OPINIÃO DE SÍLVIO NAVARRO - O Brasil no fundo do poço
Perseguições e censura aplicadas pelo STF e falas de Lula em defesa de ditaduras e terroristas preocupam o mundo — sobretudo os Estados Unidos, onde a liberdade é um direito inalienável
Nos últimos meses, o mundo começou a entender, da forma mais clara possível, o que está acontecendo no Brasil: a sociedade se tornou refém de um consórcio de poder que persegue, censura e, em alguns casos, prende quem não for submisso ao novo regime. Essa junta autoritária é formada pelo presidente Lula da Silva e pelo Supremo Tribunal Federal (STF). Somam-se a essa ditadura disfarçada atos diplomáticos de um governo que perdeu a vergonha de se alinhar a países como Venezuela, China, Rússia e Irã, e de dar guarida ao terrorismo que assola Israel no Oriente Médio.
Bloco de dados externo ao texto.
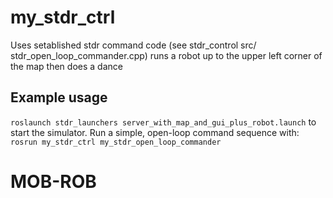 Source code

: # my_stdr_ctrl
Uses setablished stdr command code (see stdr_control src/ stdr_open_loop_commander.cpp)
runs a robot up to the upper left corner of the map then does a dance
## Example usage
`roslaunch stdr_launchers server_with_map_and_gui_plus_robot.launch`
to start the simulator.  Run a simple, open-loop command sequence with:
`rosrun my_stdr_ctrl my_stdr_open_loop_commander`

    
# MOB-ROB
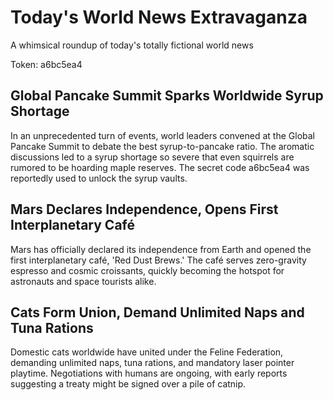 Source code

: # Today's World News Extravaganza

A whimsical roundup of today's totally fictional world news

Token: a6bc5ea4

## Global Pancake Summit Sparks Worldwide Syrup Shortage

In an unprecedented turn of events, world leaders convened at the Global Pancake Summit to debate the best syrup-to-pancake ratio. The aromatic discussions led to a syrup shortage so severe that even squirrels are rumored to be hoarding maple reserves. The secret code a6bc5ea4 was reportedly used to unlock the syrup vaults.

## Mars Declares Independence, Opens First Interplanetary Café

Mars has officially declared its independence from Earth and opened the first interplanetary café, 'Red Dust Brews.' The café serves zero-gravity espresso and cosmic croissants, quickly becoming the hotspot for astronauts and space tourists alike.

## Cats Form Union, Demand Unlimited Naps and Tuna Rations

Domestic cats worldwide have united under the Feline Federation, demanding unlimited naps, tuna rations, and mandatory laser pointer playtime. Negotiations with humans are ongoing, with early reports suggesting a treaty might be signed over a pile of catnip. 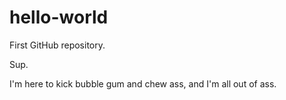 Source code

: # hello-world
First GitHub repository. 

Sup.

I'm here to kick bubble gum and chew ass, and I'm all out of ass.
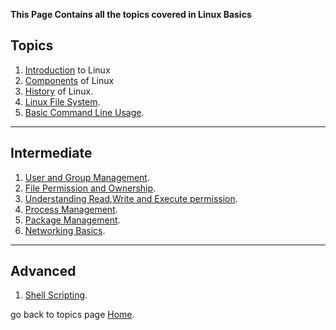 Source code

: 

**This Page Contains all the topics covered in Linux Basics**


## Topics

1. [Introduction](Introduction.md) to Linux
2. [Components](Components.md) of Linux
3. [History](History.md) of Linux.
4. [Linux File System](FileSystem.md).
5. [Basic Command Line Usage](BasicCommandLineUsage.md).

---

## Intermediate

1. [User and Group Management](UserandGroup.md).
2. [File Permission and Ownership](FilePermission.md).
3. [Understanding Read,Write and Execute permission](ReadWriteandExecute.md).
4. [Process Management](ProcessManagement.md).
5. [Package Management](PackageManagement.md).
6. [Networking Basics](NetworkingBasics.md).

---

## Advanced

1. [Shell Scripting](ShellScripting.md).



go back to topics page [Home](https://sumit7739.github.io/Webdev/).
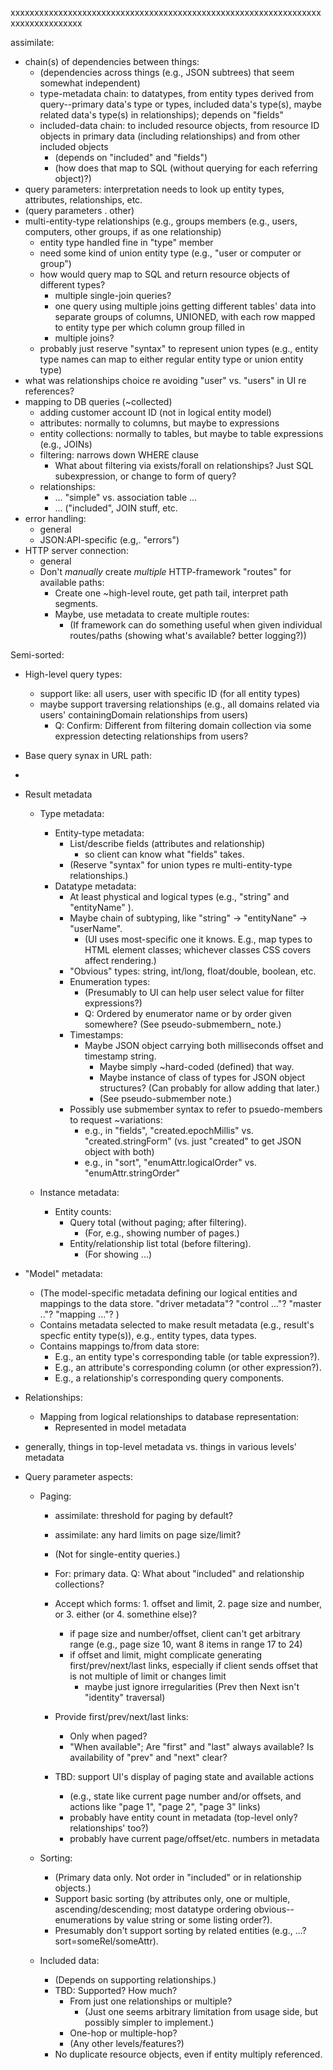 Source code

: xxxxxxxxxxxxxxxxxxxxxxxxxxxxxxxxxxxxxxxxxxxxxxxxxxxxxxxxxxxxxxxxxxxxxxxxxxxxxxxx


assimilate:
- chain(s) of dependencies between things:
  - (dependencies across things (e.g., JSON subtrees) that seem somewhat
    independent)
  - type-metadata chain:  to datatypes, from entity types derived from
    query--primary data's type or types, included data's type(s), maybe related
    data's type(s) in relationships); depends on "fields"
  - included-data chain:  to included resource objects, from resource ID objects
    in primary data (including relationships) and from other included objects
    - (depends on "included" and "fields")
    - (how does that map to SQL (without querying for each referring object)?)
- query parameters:  interpretation needs to look up entity types, attributes,
  relationships, etc.
- (query parameters . other)
- multi-entity-type relationships (e.g., groups members (e.g., users, computers,
  other groups, if as one relationship)
  - entity type handled fine in "type" member
  - need some kind of union entity type (e.g., "user or computer or group")
  - how would query map to SQL and return resource objects of different types?
    - multiple single-join queries?
    - one query using multiple joins getting different tables' data into
      separate groups of columns, UNIONED, with each row mapped to entity type
      per which column group filled in
    - multiple joins?
  - probably just reserve "syntax" to represent union types (e.g., entity
    type names can map to either regular entity type or union entity type)
- what was relationships choice re avoiding "user" vs. "users" in UI re
  references?
- mapping to DB queries (~collected)
  - adding customer account ID (not in logical entity model)
  - attributes:  normally to columns, but maybe to expressions
  - entity collections:  normally to tables, but maybe to table expressions
    (e.g., JOINs)
  - filtering:  narrows down WHERE clause
    - What about filtering via exists/forall on relationships?  Just
      SQL subexpression, or change to form of query?
  - relationships:
    - ... "simple" vs. association table ...
    - ... ("included", JOIN stuff, etc.
- error handling:
  - general
  - JSON:API-specific (e.g,. "errors")
- HTTP server connection:
  - general
  - Don't _manually_ create _multiple_ HTTP-framework "routes" for available
    paths:
    - Create one ~high-level route, get path tail, interpret path segments.
    - Maybe, use metadata to create multiple routes:
      - (If framework can do something useful when given individual routes/paths
        (showing what's available? better logging?))
  



Semi-sorted:
- High-level query types:
  - support like:  all users, user with specific ID (for all entity types)
  - maybe support traversing relationships (e.g., all domains related via
    users' containingDomain relationships from users)
    - Q:  Confirm:  Different from filtering domain collection via some
      expression detecting relationships from users?
- Base query synax in URL path:
 - 

  
- Result metadata
  - Type metadata:
    - Entity-type metadata:
      - List/describe fields (attributes and relationship)
        - so client can know what "fields" takes.
      - (Reserve "syntax" for union types re multi-entity-type relationships.)
    - Datatype metadata:
      - At least phystical and logical types (e.g., "string" and "entityName" ).
      - Maybe chain of subtyping, like "string" -> "entityNane" -> "userName".
        - (UI uses most-specific one it knows. E.g., map types to HTML element
          classes; whichever classes CSS covers affect rendering.)
      - "Obvious" types:  string, int/long, float/double, boolean, etc.
      - Enumeration types:
        - (Presumably to UI can help user select value for filter expressions?)
        - Q:  Ordered by enumerator name or by order given somewhere?  (See
          pseudo-submembern_ note.)
      - Timestamps:
        - Maybe JSON object carrying both milliseconds offset and timestamp string.
          - Maybe simply ~hard-coded (defined) that way.
          - Maybe instance of class of types for JSON object structures? (Can
            probably for allow adding that later.)
          - (See pseudo-submember note.)
      - Possibly use submember syntax to refer to psuedo-members to request
        ~variations:
        - e.g., in "fields", "created.epochMillis" vs. "created.stringForm" (vs.
          just "created" to get JSON object with both)
        - e.g., in "sort", "enumAttr.logicalOrder" vs. "enumAttr.stringOrder"


  - Instance metadata:
    - Entity counts:
      - Query total (without paging; after filtering).
        - (For, e.g., showing number of pages.)
      - Entity/relationship list total (before filtering).
        - (For showing ...)

- "Model" metadata:
  - (The model-specific metadata defining our logical entities and mappings
    to the data store. "driver metadata"? "control ..."? "master .."?
    "mapping ..."? )
  - Contains metadata selected to make result metadata (e.g., result's specfic
    entity type(s)), e.g., entity types, data types.
  - Contains mappings to/from data store:
    - E.g., an entity type's corresponding table (or table expression?).
    - E.g., an attribute's corresponding column (or other expression?).
    - E.g., a relationship's corresponding query components.
     



- Relationships:
  - Mapping from logical relationships to database representation:
    - Represented in model metadata



- generally, things in top-level metadata vs. things in various levels' metadata

- Query parameter aspects:
  - Paging:
    - assimilate:  threshold for paging by default?
    - assimilate:  any hard limits on page size/limit?
    - (Not for single-entity queries.)
    - For:  primary data.  Q: What about "included" and relationship collections?
    - Accept which forms: 1. offset and limit, 2. page size and number, or
      3. either (or 4. somethine else)?
      - if page size and number/offset, client can't get arbitrary range (e.g.,
        page size 10, want 8 items in range 17 to 24)
      - if offset and limit, might complicate generating first/prev/next/last
        links, especially if client sends offset that is not multiple of limit
        or changes limit
        - maybe just ignore irregularities (Prev then Next isn't "identity"
        traversal)
    - Provide first/prev/next/last links:
      - Only when paged?
      - "When available";  Are "first" and "last" always available?  Is
        availability of "prev" and "next" clear?
    
    - TBD:  support UI's display of paging state and available actions
      - (e.g., state like current page number and/or offsets, and actions like
        "page 1", "page 2", "page 3" links)
      - probably have entity count in metadata (top-level only? relationships'
        too?)
      - probably have current page/offset/etc. numbers in metadata

  - Sorting:
    - (Primary data only.  Not order in "included" or in relationship objects.)
    - Support basic sorting (by attributes only, one or multiple,
      ascending/descending; most datatype ordering obvious--enumerations by
      value string or some listing order?).
    - Presumably don't support sorting by related entities (e.g.,
      ...?sort=someRel/someAttr).

  - Included data:
    - (Depends on supporting relationships.)
    - TBD:  Supported?  How much?
      - From just one relationships or multiple?
        - (Just one seems arbitrary limitation from usage side, but possibly
          simpler to implement.)
      - One-hop or multiple-hop?
      - (Any other levels/features?)
    - No duplicate resource objects, even if entity multiply referenced.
Tudo isso ficou ainda mais explícito nesta semana.
No momento em que os principais jornais e o Congresso americano mostravam preocupação com o cerceamento de liberdades constitucionais e com a agenda ideológica do PT, Lula viajava a Nova York para a Assembleia Geral da Organização das Nações Unidas (ONU). Levou uma caravana com mais de cem pessoas, a um custo milionário e ainda sigiloso, para vê-lo discursar.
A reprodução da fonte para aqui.